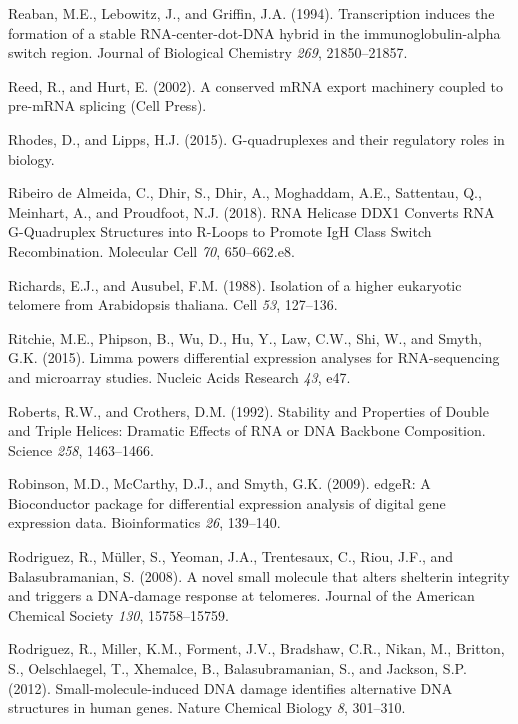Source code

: \documentclass[12pt,a4paper,]{report}
\begin{document}
\leavevmode\hypertarget{ref-Reaban1994}{}%
Reaban, M.E., Lebowitz, J., and Griffin, J.A. (1994). Transcription
induces the formation of a stable RNA-center-dot-DNA hybrid in the
immunoglobulin-alpha switch region. Journal of Biological Chemistry
\emph{269}, 21850--21857.

\leavevmode\hypertarget{ref-Reed2002}{}%
Reed, R., and Hurt, E. (2002). A conserved mRNA export machinery coupled
to pre-mRNA splicing (Cell Press).

\leavevmode\hypertarget{ref-Rhodes2015}{}%
Rhodes, D., and Lipps, H.J. (2015). G-quadruplexes and their regulatory
roles in biology.

\leavevmode\hypertarget{ref-RibeirodeAlmeida2018}{}%
Ribeiro de Almeida, C., Dhir, S., Dhir, A., Moghaddam, A.E., Sattentau,
Q., Meinhart, A., and Proudfoot, N.J. (2018). RNA Helicase DDX1 Converts
RNA G-Quadruplex Structures into R-Loops to Promote IgH Class Switch
Recombination. Molecular Cell \emph{70}, 650--662.e8.

\leavevmode\hypertarget{ref-Richards1988}{}%
Richards, E.J., and Ausubel, F.M. (1988). Isolation of a higher
eukaryotic telomere from Arabidopsis thaliana. Cell \emph{53}, 127--136.

\leavevmode\hypertarget{ref-Ritchie2015}{}%
Ritchie, M.E., Phipson, B., Wu, D., Hu, Y., Law, C.W., Shi, W., and
Smyth, G.K. (2015). Limma powers differential expression analyses for
RNA-sequencing and microarray studies. Nucleic Acids Research \emph{43},
e47.

\leavevmode\hypertarget{ref-Roberts1992}{}%
Roberts, R.W., and Crothers, D.M. (1992). Stability and Properties of
Double and Triple Helices: Dramatic Effects of RNA or DNA Backbone
Composition. Science \emph{258}, 1463--1466.

\leavevmode\hypertarget{ref-Robinson2010}{}%
Robinson, M.D., McCarthy, D.J., and Smyth, G.K. (2009). edgeR: A
Bioconductor package for differential expression analysis of digital
gene expression data. Bioinformatics \emph{26}, 139--140.

\leavevmode\hypertarget{ref-Rodriguez2008}{}%
Rodriguez, R., Müller, S., Yeoman, J.A., Trentesaux, C., Riou, J.F., and
Balasubramanian, S. (2008). A novel small molecule that alters shelterin
integrity and triggers a DNA-damage response at telomeres. Journal of
the American Chemical Society \emph{130}, 15758--15759.

\leavevmode\hypertarget{ref-Rodriguez2012}{}%
Rodriguez, R., Miller, K.M., Forment, J.V., Bradshaw, C.R., Nikan, M.,
Britton, S., Oelschlaegel, T., Xhemalce, B., Balasubramanian, S., and
Jackson, S.P. (2012). Small-molecule-induced DNA damage identifies
alternative DNA structures in human genes. Nature Chemical Biology
\emph{8}, 301--310.
\end{document}
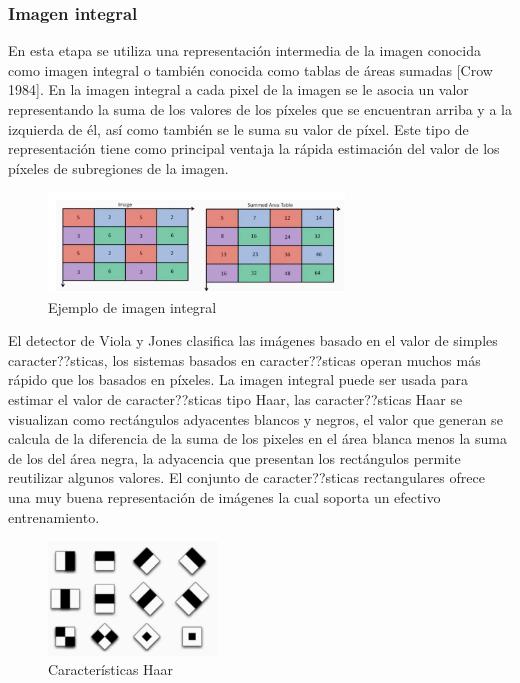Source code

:    \subsubsection{Imagen integral}
   En esta etapa se utiliza una representación intermedia de la imagen conocida como imagen integral o también conocida como tablas de áreas sumadas [Crow 1984]. En la imagen integral a cada pixel de la imagen se le asocia un valor representando la suma de los valores de los píxeles que se encuentran arriba y a la izquierda de él, así como también se le suma su valor de píxel. Este tipo de representación tiene como principal ventaja la rápida estimación del valor de los píxeles de subregiones de la imagen.
   \begin{figure}[htbp]
   	\centering
   	\includegraphics[width=0.7\textwidth]{./pictures/imagenIntegral}
   	\caption{Ejemplo de imagen integral}\label{fig: figura}
   \end{figure}
   El detector de Viola y Jones clasifica las imágenes basado en el valor de simples caracter??sticas, los sistemas basados en caracter??sticas operan muchos más rápido que los basados en píxeles. La imagen integral puede ser usada para estimar el valor de caracter??sticas tipo Haar, las caracter??sticas Haar se visualizan como rectángulos adyacentes blancos y negros, el valor que generan se calcula de la diferencia de la suma de los pixeles en el área blanca menos la suma de los del área negra, la adyacencia que presentan los rectángulos permite reutilizar algunos valores. El conjunto de caracter??sticas rectangulares ofrece una muy buena representación de imágenes la cual soporta un efectivo entrenamiento.
   
   \begin{figure}[htbp]
   	\centering
   	\includegraphics[width=0.4\textwidth]{./pictures/haar}
   	\caption{Características Haar}\label{fig: figura}
   \end{figure}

*****

Problem: Each record above goes into the copy unchanged; the pictures do not.

Solution below:
Source code

: \documentclass[12pt,a4paper,]{report}
\begin{document}
\leavevmode\hypertarget{ref-Reaban1994}{}%
Reaban, M.E., Lebowitz, J., and Griffin, J.A. (1994). Transcription
induces the formation of a stable RNA-center-dot-DNA hybrid in the
immunoglobulin-alpha switch region. Journal of Biological Chemistry
\emph{269}, 21850--21857.

\leavevmode\hypertarget{ref-Reed2002}{}%
Reed, R., and Hurt, E. (2002). A conserved mRNA export machinery coupled
to pre-mRNA splicing (Cell Press).

\leavevmode\hypertarget{ref-Rhodes2015}{}%
Rhodes, D., and Lipps, H.J. (2015). G-quadruplexes and their regulatory
roles in biology.

\leavevmode\hypertarget{ref-RibeirodeAlmeida2018}{}%
Ribeiro de Almeida, C., Dhir, S., Dhir, A., Moghaddam, A.E., Sattentau,
Q., Meinhart, A., and Proudfoot, N.J. (2018). RNA Helicase DDX1 Converts
RNA G-Quadruplex Structures into R-Loops to Promote IgH Class Switch
Recombination. Molecular Cell \emph{70}, 650--662.e8.

\leavevmode\hypertarget{ref-Richards1988}{}%
Richards, E.J., and Ausubel, F.M. (1988). Isolation of a higher
eukaryotic telomere from Arabidopsis thaliana. Cell \emph{53}, 127--136.

\leavevmode\hypertarget{ref-Ritchie2015}{}%
Ritchie, M.E., Phipson, B., Wu, D., Hu, Y., Law, C.W., Shi, W., and
Smyth, G.K. (2015). Limma powers differential expression analyses for
RNA-sequencing and microarray studies. Nucleic Acids Research \emph{43},
e47.

\leavevmode\hypertarget{ref-Roberts1992}{}%
Roberts, R.W., and Crothers, D.M. (1992). Stability and Properties of
Double and Triple Helices: Dramatic Effects of RNA or DNA Backbone
Composition. Science \emph{258}, 1463--1466.

\leavevmode\hypertarget{ref-Robinson2010}{}%
Robinson, M.D., McCarthy, D.J., and Smyth, G.K. (2009). edgeR: A
Bioconductor package for differential expression analysis of digital
gene expression data. Bioinformatics \emph{26}, 139--140.

\leavevmode\hypertarget{ref-Rodriguez2008}{}%
Rodriguez, R., Müller, S., Yeoman, J.A., Trentesaux, C., Riou, J.F., and
Balasubramanian, S. (2008). A novel small molecule that alters shelterin
integrity and triggers a DNA-damage response at telomeres. Journal of
the American Chemical Society \emph{130}, 15758--15759.

\leavevmode\hypertarget{ref-Rodriguez2012}{}%
Rodriguez, R., Miller, K.M., Forment, J.V., Bradshaw, C.R., Nikan, M.,
Britton, S., Oelschlaegel, T., Xhemalce, B., Balasubramanian, S., and
Jackson, S.P. (2012). Small-molecule-induced DNA damage identifies
alternative DNA structures in human genes. Nature Chemical Biology
\emph{8}, 301--310.
\end{document}
Source code

:    \subsubsection{Imagen integral}
   En esta etapa se utiliza una representación intermedia de la imagen conocida como imagen integral o también conocida como tablas de áreas sumadas [Crow 1984]. En la imagen integral a cada pixel de la imagen se le asocia un valor representando la suma de los valores de los píxeles que se encuentran arriba y a la izquierda de él, así como también se le suma su valor de píxel. Este tipo de representación tiene como principal ventaja la rápida estimación del valor de los píxeles de subregiones de la imagen.
   \begin{figure}[htbp]
   	\centering
   	\includegraphics[width=0.7\textwidth]{./pictures/imagenIntegral}
   	\caption{Ejemplo de imagen integral}\label{fig: figura}
   \end{figure}
   El detector de Viola y Jones clasifica las imágenes basado en el valor de simples caracter??sticas, los sistemas basados en caracter??sticas operan muchos más rápido que los basados en píxeles. La imagen integral puede ser usada para estimar el valor de caracter??sticas tipo Haar, las caracter??sticas Haar se visualizan como rectángulos adyacentes blancos y negros, el valor que generan se calcula de la diferencia de la suma de los pixeles en el área blanca menos la suma de los del área negra, la adyacencia que presentan los rectángulos permite reutilizar algunos valores. El conjunto de caracter??sticas rectangulares ofrece una muy buena representación de imágenes la cual soporta un efectivo entrenamiento.
   
   \begin{figure}[htbp]
   	\centering
   	\includegraphics[width=0.4\textwidth]{./pictures/haar}
   	\caption{Características Haar}\label{fig: figura}
   \end{figure}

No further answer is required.